**Task objective**
Return, from the listing below, every line that includes "wenn".

---

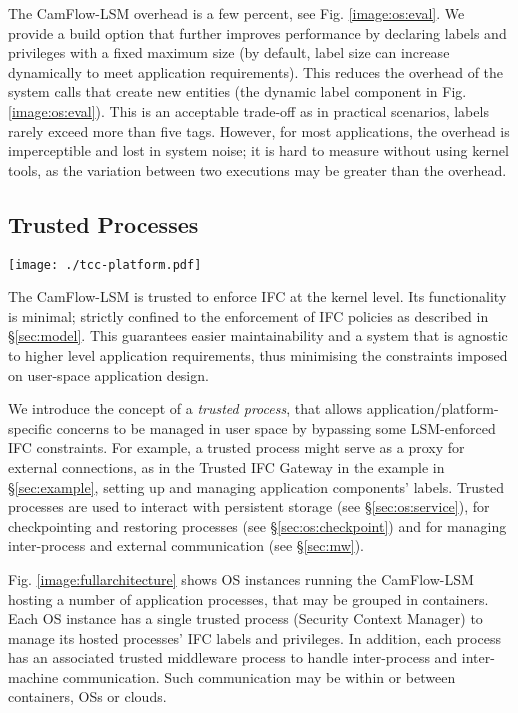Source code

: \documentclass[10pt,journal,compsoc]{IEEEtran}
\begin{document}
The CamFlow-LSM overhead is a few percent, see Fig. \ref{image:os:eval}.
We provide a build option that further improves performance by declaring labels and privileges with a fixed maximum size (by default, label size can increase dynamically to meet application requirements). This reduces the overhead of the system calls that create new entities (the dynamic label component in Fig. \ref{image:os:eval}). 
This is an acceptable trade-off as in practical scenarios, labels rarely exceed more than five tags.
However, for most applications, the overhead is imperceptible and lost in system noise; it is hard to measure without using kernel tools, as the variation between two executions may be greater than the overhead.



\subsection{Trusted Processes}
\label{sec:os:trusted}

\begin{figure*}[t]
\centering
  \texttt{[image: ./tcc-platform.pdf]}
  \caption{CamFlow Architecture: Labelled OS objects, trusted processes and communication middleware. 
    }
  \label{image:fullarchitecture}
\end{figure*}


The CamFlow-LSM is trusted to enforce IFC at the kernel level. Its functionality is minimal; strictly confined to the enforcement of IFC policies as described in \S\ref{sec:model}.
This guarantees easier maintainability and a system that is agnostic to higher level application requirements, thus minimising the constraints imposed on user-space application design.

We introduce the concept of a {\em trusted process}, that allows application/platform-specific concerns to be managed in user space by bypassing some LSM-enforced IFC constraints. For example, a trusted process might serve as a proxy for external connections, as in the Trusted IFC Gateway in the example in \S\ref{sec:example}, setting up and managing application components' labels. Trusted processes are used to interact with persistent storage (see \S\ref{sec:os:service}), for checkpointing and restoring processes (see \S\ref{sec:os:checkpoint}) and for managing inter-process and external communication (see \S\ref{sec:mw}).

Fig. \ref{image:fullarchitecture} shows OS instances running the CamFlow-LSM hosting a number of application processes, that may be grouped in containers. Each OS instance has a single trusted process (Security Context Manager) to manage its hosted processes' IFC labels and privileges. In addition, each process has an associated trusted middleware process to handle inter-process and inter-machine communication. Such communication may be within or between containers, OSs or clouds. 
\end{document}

---

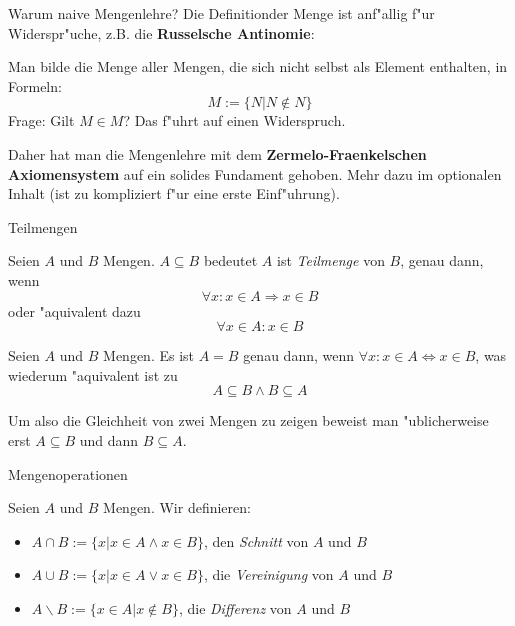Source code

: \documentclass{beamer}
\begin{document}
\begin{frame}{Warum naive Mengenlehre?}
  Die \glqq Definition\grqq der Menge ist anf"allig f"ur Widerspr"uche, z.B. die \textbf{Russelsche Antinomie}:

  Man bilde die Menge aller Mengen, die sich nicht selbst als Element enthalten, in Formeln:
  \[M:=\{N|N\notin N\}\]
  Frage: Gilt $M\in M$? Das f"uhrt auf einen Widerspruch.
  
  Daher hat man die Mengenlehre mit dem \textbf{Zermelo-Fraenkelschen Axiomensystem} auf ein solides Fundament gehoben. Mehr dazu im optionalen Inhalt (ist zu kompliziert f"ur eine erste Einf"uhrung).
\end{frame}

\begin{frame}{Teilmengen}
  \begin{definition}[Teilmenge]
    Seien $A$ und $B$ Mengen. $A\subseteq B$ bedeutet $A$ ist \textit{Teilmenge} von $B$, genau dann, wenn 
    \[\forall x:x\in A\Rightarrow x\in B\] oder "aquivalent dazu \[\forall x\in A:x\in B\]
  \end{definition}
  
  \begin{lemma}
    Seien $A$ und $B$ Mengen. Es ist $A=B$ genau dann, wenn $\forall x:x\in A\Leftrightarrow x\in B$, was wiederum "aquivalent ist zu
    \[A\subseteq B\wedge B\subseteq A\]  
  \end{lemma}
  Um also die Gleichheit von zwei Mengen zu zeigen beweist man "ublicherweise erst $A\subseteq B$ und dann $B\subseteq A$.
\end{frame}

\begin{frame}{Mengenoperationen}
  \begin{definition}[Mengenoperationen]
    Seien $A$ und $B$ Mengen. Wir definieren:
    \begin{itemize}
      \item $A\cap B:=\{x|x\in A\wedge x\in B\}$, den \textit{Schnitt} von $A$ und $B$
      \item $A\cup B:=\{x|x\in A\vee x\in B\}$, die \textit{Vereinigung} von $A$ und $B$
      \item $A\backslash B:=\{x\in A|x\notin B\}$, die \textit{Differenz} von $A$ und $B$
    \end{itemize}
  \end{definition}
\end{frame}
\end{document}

---

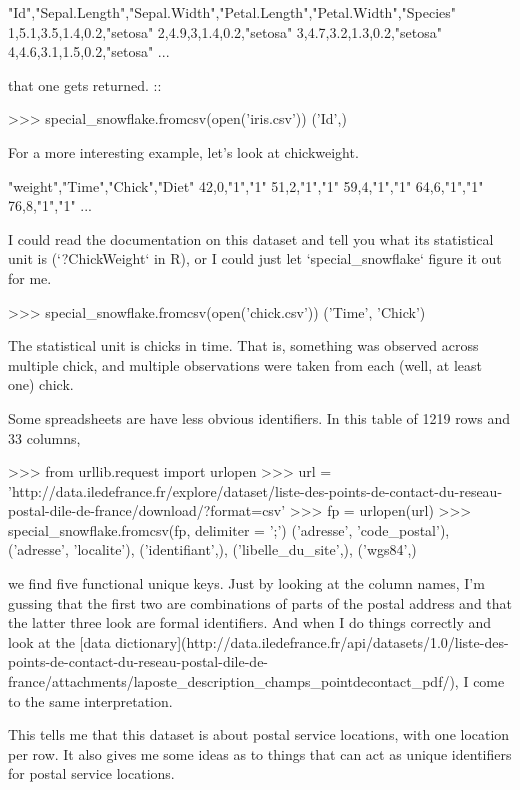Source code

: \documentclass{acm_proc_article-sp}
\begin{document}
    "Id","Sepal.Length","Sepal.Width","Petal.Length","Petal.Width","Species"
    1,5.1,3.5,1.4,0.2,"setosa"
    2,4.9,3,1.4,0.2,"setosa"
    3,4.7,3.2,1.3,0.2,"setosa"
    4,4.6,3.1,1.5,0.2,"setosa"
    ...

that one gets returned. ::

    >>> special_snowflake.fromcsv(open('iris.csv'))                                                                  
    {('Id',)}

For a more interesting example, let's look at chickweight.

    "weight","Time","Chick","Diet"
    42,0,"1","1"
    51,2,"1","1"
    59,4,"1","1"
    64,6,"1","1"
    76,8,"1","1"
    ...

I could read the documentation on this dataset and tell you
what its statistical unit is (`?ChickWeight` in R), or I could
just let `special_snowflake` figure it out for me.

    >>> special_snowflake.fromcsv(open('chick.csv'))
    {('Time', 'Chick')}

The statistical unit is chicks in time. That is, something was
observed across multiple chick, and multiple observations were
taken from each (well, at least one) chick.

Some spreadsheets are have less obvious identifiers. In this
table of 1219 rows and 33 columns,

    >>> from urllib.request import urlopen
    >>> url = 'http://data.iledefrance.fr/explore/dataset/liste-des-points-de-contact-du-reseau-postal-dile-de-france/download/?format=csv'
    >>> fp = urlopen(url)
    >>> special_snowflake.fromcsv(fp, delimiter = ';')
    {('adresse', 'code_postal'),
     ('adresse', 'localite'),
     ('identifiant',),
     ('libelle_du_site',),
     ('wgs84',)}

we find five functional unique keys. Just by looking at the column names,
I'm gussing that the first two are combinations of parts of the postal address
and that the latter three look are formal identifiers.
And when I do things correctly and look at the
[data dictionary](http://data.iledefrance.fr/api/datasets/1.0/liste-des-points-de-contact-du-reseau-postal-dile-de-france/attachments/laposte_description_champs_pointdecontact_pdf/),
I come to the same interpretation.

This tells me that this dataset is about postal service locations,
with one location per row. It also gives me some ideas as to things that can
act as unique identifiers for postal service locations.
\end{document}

---

**Answer box**
    Seien $A$ und $B$ Mengen. $A\subseteq B$ bedeutet $A$ ist \textit{Teilmenge} von $B$, genau dann, wenn 
    Seien $A$ und $B$ Mengen. Es ist $A=B$ genau dann, wenn $\forall x:x\in A\Leftrightarrow x\in B$, was wiederum "aquivalent ist zu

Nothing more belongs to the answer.